Я не слишком широко пользовался этой льготой в отношении г-жи Морен: с седыми волосами, взбитыми, как у королевы Марии-Амалии, с длинным скорбным, желтым, как лимон, лицом, она распространяла вокруг себя уныние и тоску. Если бы еще г-жа Морен производила на окружающих впечатление глубокой, мрачной грусти, жуткого, красивого отчаяния, я, может быть, испытал бы возле нее то своеобразное удовольствие, какое мне доставляло в то время все чрезмерное, все выходящее за рамки обыденного и привычного. Но грусть г-жи Морен была ровной, сдержанной, монотонной, посредственной. Она пронизывала меня, как мелкий дождь, она замораживала меня. Г-жа Морен никогда не покидала своей привратницкой у ворот, тесной, низкой, сырой и не заключавшей в себе ничего примечательного, кроме кровати, на которой было столько тюфяков, матрацев, покрывал, стеганых одеял, валиков, подушек и перин, что я не понимал, как можно на нее лечь и тут же не задохнуться. Я полагал, что г-н и г-жа Морен, спавшие на ней каждую ночь, обязаны были своим чудесным спасением самшитовой ветке, прибитой под распятием с фарфоровой кропильницей и осенявшей это смертоносное ложе. Венок из флердоранжа под стеклянным колпаком украшал ореховый комод. На черном мраморном камине, тоже под стеклом, стояли часы не то турецкого, не то готического стиля, и эти часы служили основанием позолоченной группе, изображавшей, как мне сообщила г-жа Морен, «Матильду, обращающую в свою веру Малек-Аделя среди урагана пустыни»[206]. Я ни о чем больше не спросил и не потому, чтобы я был такой уж нелюбопытный и нелюбознательный мальчик. Просто эта невыясненная история пленяла меня своей таинственностью. Она не совсем прояснилась для меня и в дальнейшем, и имена Малек-Аделя и Матильды все еще связаны в моей памяти с запахом вареного порея, подгоревшего лука и угольного дыма, царившим в привратницкой г-жи Морен. Сия почтенная особа меланхолически занималась стряпней на низенькой печурке, труба от которой выходила в камин и беспрестанно дымила. Наиболее интересное развлечение, какое я мог найти в ее обществе, состояло в том, что я смотрел, как она снимает накипь с бульона или чистит морковь, стараясь срезать как можно меньше и изобличая этим мелочную душу скряги. Общество Морена, напротив, было мне очень приятно.

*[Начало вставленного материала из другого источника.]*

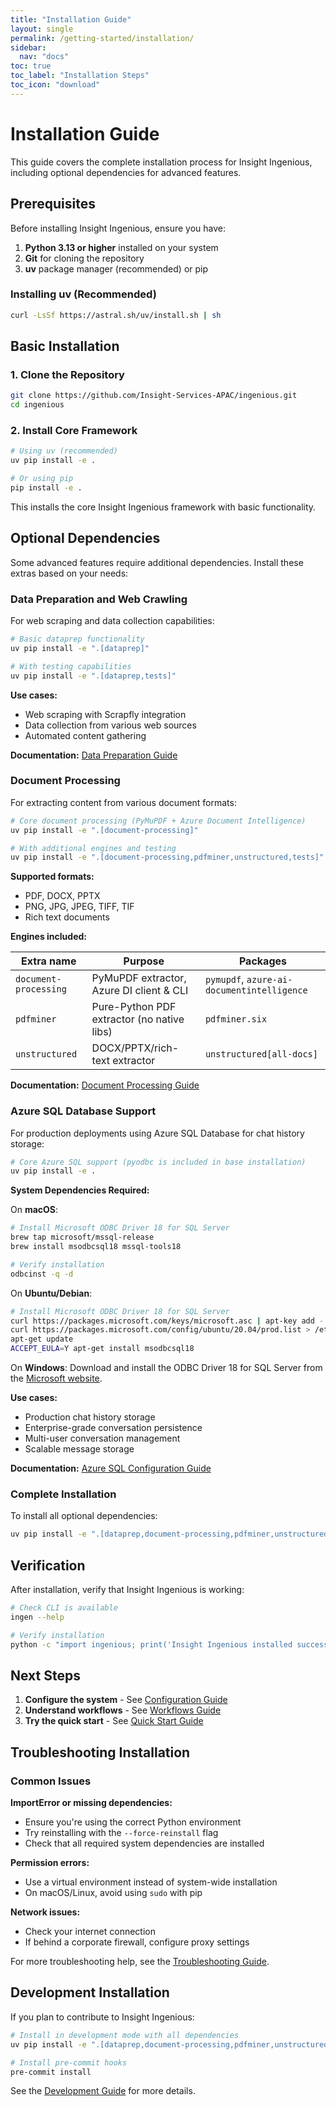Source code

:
 ```yaml
---
title: "Installation Guide"
layout: single
permalink: /getting-started/installation/
sidebar:
  nav: "docs"
toc: true
toc_label: "Installation Steps"
toc_icon: "download"
---
```


# Installation Guide

This guide covers the complete installation process for Insight Ingenious, including optional dependencies for advanced features.

## Prerequisites

Before installing Insight Ingenious, ensure you have:

1. **Python 3.13 or higher** installed on your system
2. **Git** for cloning the repository
3. **uv** package manager (recommended) or pip

### Installing uv (Recommended)

```bash
curl -LsSf https://astral.sh/uv/install.sh | sh
```

## Basic Installation

### 1. Clone the Repository

```bash
git clone https://github.com/Insight-Services-APAC/ingenious.git
cd ingenious
```

### 2. Install Core Framework

```bash
# Using uv (recommended)
uv pip install -e .

# Or using pip
pip install -e .
```

This installs the core Insight Ingenious framework with basic functionality.

## Optional Dependencies

Some advanced features require additional dependencies. Install these extras based on your needs:

### Data Preparation and Web Crawling

For web scraping and data collection capabilities:

```bash
# Basic dataprep functionality
uv pip install -e ".[dataprep]"

# With testing capabilities
uv pip install -e ".[dataprep,tests]"
```

**Use cases:**
- Web scraping with Scrapfly integration
- Data collection from various web sources
- Automated content gathering

**Documentation:** [Data Preparation Guide](../guides/data-preparation/)

### Document Processing

For extracting content from various document formats:

```bash
# Core document processing (PyMuPDF + Azure Document Intelligence)
uv pip install -e ".[document-processing]"

# With additional engines and testing
uv pip install -e ".[document-processing,pdfminer,unstructured,tests]"
```

**Supported formats:**
- PDF, DOCX, PPTX
- PNG, JPG, JPEG, TIFF, TIF
- Rich text documents

**Engines included:**

| Extra name            | Purpose                                       | Packages                                   |
| --------------------- | --------------------------------------------- | ------------------------------------------ |
| `document-processing` | PyMuPDF extractor, Azure DI client & CLI     | `pymupdf`, `azure-ai-documentintelligence` |
| `pdfminer`            | Pure-Python PDF extractor (no native libs)   | `pdfminer.six`                             |
| `unstructured`        | DOCX/PPTX/rich-text extractor                | `unstructured[all-docs]`                   |

**Documentation:** [Document Processing Guide](../guides/document-processing/)

### Azure SQL Database Support

For production deployments using Azure SQL Database for chat history storage:

```bash
# Core Azure SQL support (pyodbc is included in base installation)
uv pip install -e .
```

**System Dependencies Required:**

On **macOS**:
```bash
# Install Microsoft ODBC Driver 18 for SQL Server
brew tap microsoft/mssql-release
brew install msodbcsql18 mssql-tools18

# Verify installation
odbcinst -q -d
```

On **Ubuntu/Debian**:
```bash
# Install Microsoft ODBC Driver 18 for SQL Server
curl https://packages.microsoft.com/keys/microsoft.asc | apt-key add -
curl https://packages.microsoft.com/config/ubuntu/20.04/prod.list > /etc/apt/sources.list.d/mssql-release.list
apt-get update
ACCEPT_EULA=Y apt-get install msodbcsql18
```

On **Windows**:
Download and install the ODBC Driver 18 for SQL Server from the [Microsoft website](https://docs.microsoft.com/en-us/sql/connect/odbc/download-odbc-driver-for-sql-server).

**Use cases:**
- Production chat history storage
- Enterprise-grade conversation persistence
- Multi-user conversation management
- Scalable message storage

**Documentation:** [Azure SQL Configuration Guide](../configuration/#chat-history)

### Complete Installation

To install all optional dependencies:

```bash
uv pip install -e ".[dataprep,document-processing,pdfminer,unstructured,tests]"
```

## Verification

After installation, verify that Insight Ingenious is working:

```bash
# Check CLI is available
ingen --help

# Verify installation
python -c "import ingenious; print('Insight Ingenious installed successfully')"
```

## Next Steps

1. **Configure the system** - See [Configuration Guide](../configuration/README.md)
2. **Understand workflows** - See [Workflows Guide](../workflows/README.md)
3. **Try the quick start** - See [Quick Start Guide](./README.md)

## Troubleshooting Installation

### Common Issues

**ImportError or missing dependencies:**
- Ensure you're using the correct Python environment
- Try reinstalling with the `--force-reinstall` flag
- Check that all required system dependencies are installed

**Permission errors:**
- Use a virtual environment instead of system-wide installation
- On macOS/Linux, avoid using `sudo` with pip

**Network issues:**
- Check your internet connection
- If behind a corporate firewall, configure proxy settings

For more troubleshooting help, see the [Troubleshooting Guide](/troubleshooting/).

## Development Installation

If you plan to contribute to Insight Ingenious:

```bash
# Install in development mode with all dependencies
uv pip install -e ".[dataprep,document-processing,pdfminer,unstructured,tests,dev]"

# Install pre-commit hooks
pre-commit install
```

See the [Development Guide](../development/README.md) for more details.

Когда, вооружившись щетками, метелками из перьев и вениками, он готовился навести в помещении столь любимую им чистоту, радостный смех растягивал ему рот до ушей, круглые глаза блестели, широкое лицо сияло. Нечто от хозяйственного пыла Геркулеса в Элиде[207] вдруг проявлялось в нем. И если счастливый случай сталкивал меня с ним как раз в такую минуту его трудового дня, я цеплялся за его жесткую волосатую руку, пахнувшую марсельским мылом, мы вместе поднимались по лестнице и входили в одну из квартир, доверенную его попечениям в отсутствие хозяев и слуг. Две из них я помню до сих пор.